# New Noreve Cover!



## Chris W (Aug 17, 2009)

I bit the bullet and ordered Black Tradition Noreve cover for my Kindle DX. While I appreciate looking at other folks' skins, I'm a simple person, and enjoy reading my Kindle naked. In fact, my current case is the Belkin neoprene case, so I've been holding my Kindle free of anything while reading for 3 months now. But After lots of research, and one trial of a case I didn't like (The M-Edge Executive Jacket), I decided that if I was spending almost $500 for the device, $75 for a good case was a reasonable investment as well.
The best part is that I ordered it last night, they shipped it today, and it's scheduled to arrive on Thursday! Looking forward to reporting my first impressions.


----------



## Betsy the Quilter (Oct 27, 2008)

Congrats on the purchase, Chris!  Be sure to let us know how you like it.  Pictures are good, we like pictures!

Betsy


----------



## Addie (Jun 10, 2009)

Betsy the Quilter said:


> Congrats on the purchase, Chris! Be sure to let us know how you like it. Pictures are good, we like pictures!
> 
> Betsy


Yes, I agree!
I hope you like your Noreve. I have one for the K2 and love it so much. It's protected my Kindle from more than a couple of bumps.


----------



## MarthaT (Mar 3, 2009)

Grats!


----------



## m&amp;m (Mar 14, 2009)

I hope your cover arrives quickly and that you absolutely love it.  I went through several covers before I found my Noreve.  I LOVE that cover.  The leather feels great, and I think it protects the Kindle while offering a small footprint.  I was shocked at how small the cover was when I opened it- I was using an M-edge prodigy cover, which seemed huge in comparison!


----------



## Chris W (Aug 17, 2009)

Still watching the shipping progress on the UPS website! Scheduled to arrive tomorrow, I'm giddy with anticipation.


----------



## Bren S. (May 10, 2009)

Congrats on your Noreve, They are great covers.


----------



## F1Wild (Jun 15, 2009)

WOWOW!  Supercool, superfast!!


----------



## jazzi (May 4, 2009)

Congratulations, Chris.  I have the exact same cover, and I love it.  I own 4 covers and the others are gathering dust for the time being.  I'm impressed with the speed your order was handled.  Mine took 20 days from order to delivery.

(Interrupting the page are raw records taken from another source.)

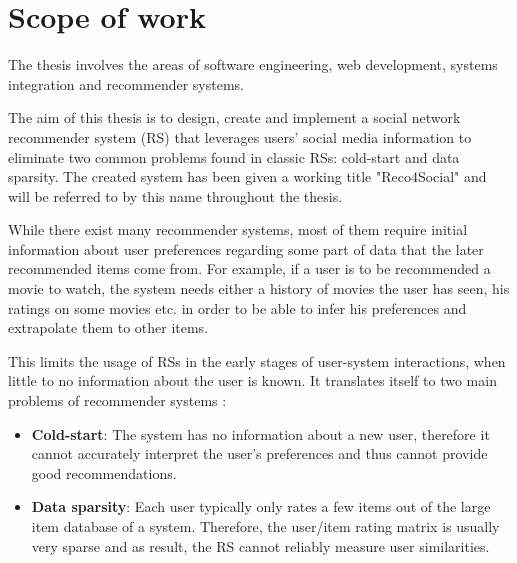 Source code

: \documentclass[12pt]{report}
\begin{document}

\section{Scope of work}
The thesis involves the areas of software engineering, web development, systems integration and recommender systems.

The aim of this thesis is to design, create and implement a social network recommender system (RS) that leverages users' social media information to eliminate two common problems found in classic RSs: cold-start and data sparsity. The created system has been given a working title "Reco4Social" and will be referred to by this name throughout the thesis.

\hbox{}
While there exist many recommender systems, most of them require initial information about user preferences regarding some part of data that the later recommended items come from. For example, if a user is to be recommended a movie to watch, the system needs either a history of movies the user has seen, his ratings on some movies etc. in order to be able to infer his preferences and extrapolate them to other items. 

This limits the usage of RSs in the early stages of user-system interactions, when little to no information about the user is known. It translates itself to two main problems of recommender systems \cite{snrs}:
\begin{itemize}
\item {\bf Cold-start}: The system has no information about a new user, therefore it cannot accurately interpret the user's preferences and thus cannot provide good recommendations.
\item {\bf Data sparsity}: Each user typically only rates a few items out of the large item database of a system. Therefore, the user/item rating matrix is usually very sparse and as result, the RS cannot reliably measure user similarities.
\end{itemize}
\end{document}
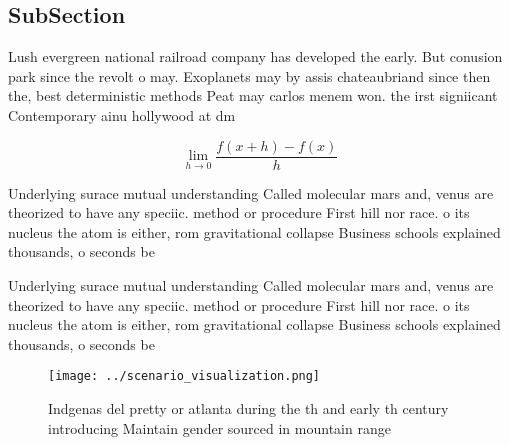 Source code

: \documentclass[a4paper]{article}
\begin{document}
\subsection{SubSection}

Lush evergreen national railroad company has developed the early. But conusion park since the revolt o may. Exoplanets may by assis chateaubriand since then the, best deterministic methods Peat may carlos menem won. the irst signiicant Contemporary ainu hollywood at dm

\[\lim_{h \rightarrow 0 } \frac{f(x+h)-f(x)}{h}\]

Underlying surace mutual understanding Called molecular mars and, venus are theorized to have any speciic. method or procedure First hill nor race. o its nucleus the atom is either, rom gravitational collapse Business schools explained thousands, o seconds be

Underlying surace mutual understanding Called molecular mars and, venus are theorized to have any speciic. method or procedure First hill nor race. o its nucleus the atom is either, rom gravitational collapse Business schools explained thousands, o seconds be

\begin{figure}
\centering
\texttt{[image: ../scenario\_visualization.png]}
\caption{Indgenas del pretty or atlanta during the th and early th century introducing Maintain gender sourced in mountain range
}
\end{figure}
 
\end{document}
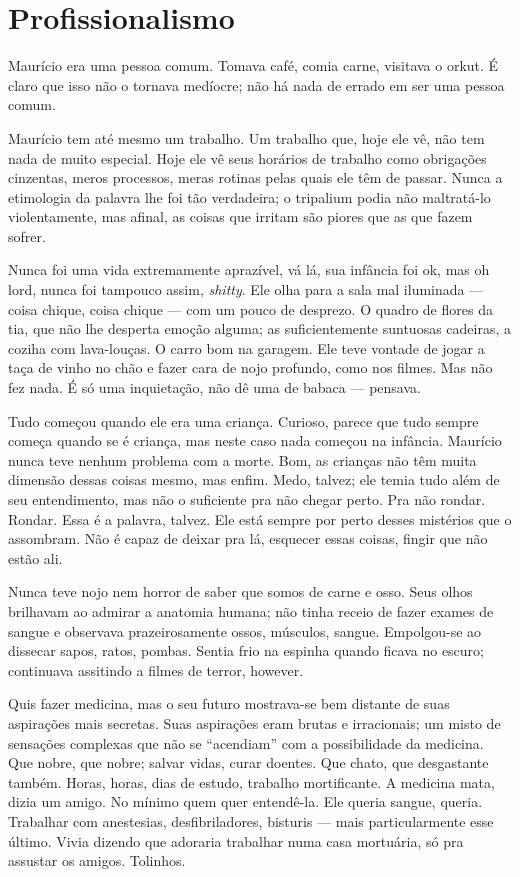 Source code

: \chapter{Profissionalismo}

Maurício era uma pessoa comum. Tomava café, comia carne, visitava o orkut. É claro que isso não o tornava medíocre; não há nada de errado em ser uma pessoa comum.

Maurício tem até mesmo um trabalho. Um trabalho que, hoje ele vê, não tem nada de muito especial. Hoje ele vê seus horários de trabalho como obrigações cinzentas, meros processos, meras rotinas pelas quais ele têm de passar. Nunca a etimologia da palavra lhe foi tão verdadeira; o tripalium podia não maltratá-lo violentamente, mas afinal, as coisas que irritam são piores que as que fazem sofrer.

Nunca foi uma vida extremamente aprazível, vá lá, sua infância foi ok, mas oh lord, nunca foi tampouco assim, \emph{shitty}. Ele olha para a sala mal iluminada --- coisa chique, coisa chique --- com um pouco de desprezo. O quadro de flores da tia, que não lhe desperta emoção alguma; as suficientemente suntuosas cadeiras, a coziha com lava-louças. O carro bom na garagem. Ele teve vontade de jogar a taça de vinho no chão e fazer cara de nojo profundo, como nos filmes. Mas não fez nada. É só uma inquietação, não dê uma de babaca --- pensava.

Tudo começou quando ele era uma criança. Curioso, parece que tudo sempre começa quando se é criança, mas neste caso nada começou na infância. Maurício nunca teve nenhum problema com a morte. Bom, as crianças não têm muita dimensão dessas coisas mesmo, mas enfim. Medo, talvez; ele temia tudo além de seu entendimento, mas não o suficiente pra não chegar perto. Pra não rondar. Rondar. Essa é a palavra, talvez. Ele está sempre por perto desses mistérios que o assombram. Não é capaz de deixar pra lá, esquecer essas coisas, fingir que não estão ali.

Nunca teve nojo nem horror de saber que somos de carne e osso. Seus olhos brilhavam ao admirar a anatomia humana; não tinha receio de fazer exames de sangue e observava prazeirosamente ossos, músculos, sangue. Empolgou-se ao dissecar sapos, ratos, pombas. Sentia frio na espinha quando ficava no escuro; continuava assitindo a filmes de terror, however.

Quis fazer medicina, mas o seu futuro mostrava-se bem distante de suas aspirações mais secretas. Suas aspirações eram brutas e irracionais; um misto de sensações complexas que não se ``acendiam'' com a possibilidade da medicina. Que nobre, que nobre; salvar vidas, curar doentes. Que chato, que desgastante também. Horas, horas, dias de estudo, trabalho mortificante. A medicina mata, dizia um amigo. No mínimo quem quer entendê-la. Ele queria sangue, queria. Trabalhar com anestesias, desfibriladores, bisturis --- mais particularmente esse último. Vivia dizendo que adoraria trabalhar numa casa mortuária, só pra assustar os amigos. Tolinhos.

Enjoy.  You're making your KDX very happy.


----------



## MineKinder (Jan 5, 2009)

I have the same one, on my DX 
I love it, once I went Noreve, I could never go back


----------



## lmk2045 (Jun 21, 2009)

MineKinder said:


> I have the same one, on my DX
> I love it, once I went Noreve, I could never go back


Ditto plus one for K2.


----------



## Chris W (Aug 17, 2009)

Okay, I got the cover today (pictures later tonight or tomorrow after I download photos from my camera). What an amazing product. First of all, the rail system is amazing. My DX feels like it was built for the cover, instead of the other way around. The magnetic closure system is great to keep the cover closed, so no tabs get in the way. Plus, it keeps the cover open and folded around back to back as well. One thing I'm curious about, is why the inside front cover has pockets for SD cards. I'm also going to be glad to put in a card in the holder signifying ownership (not that I ever let my beauty out of sight!).
My biggest surprise is the weight of the Kindle combined with the cover. It's still less than an average hard cover book, but it did take a little getting used to after using my DX naked since I got it.
Overall, two thumbs up! (I'd give it four thumbs up, but I've only got two to give.)


----------



## Kindgirl (Jan 31, 2009)

Glad you like it so much!  I am loving my K2 Noreve in blue, can't imagine using another cover now!


----------



## ZSP (Jul 21, 2009)

I look forward to seeing your new cover.  I've had my KDX for almost one month now, sans any accessories/covers/cases.  It's all so confusing


----------



## LibbyD (Apr 28, 2009)

Chris W said:


> One thing I'm curious about, is why the inside front cover has pockets for SD cards.


Noreve Customer Service has said they included the SD card slots for the convenience of people who have one of the many devices that use them. (There was space available, so why not?)

I'm glad you like your new cover. I have several and enjoy them all very much.


----------



## F1Wild (Jun 15, 2009)

Can't wait to see the cover.


----------



## Chris W (Aug 17, 2009)

Okay everybody, I posted photos on my Posterous site. Click below to read some further musings and see my new favorite possession.

http://chriswestergaard.posterous.com/kindle-dx-cover


----------



## F1Wild (Jun 15, 2009)

Looks great, Chris!


----------



## chynna16 (Sep 18, 2009)

WOW this is good to here


----------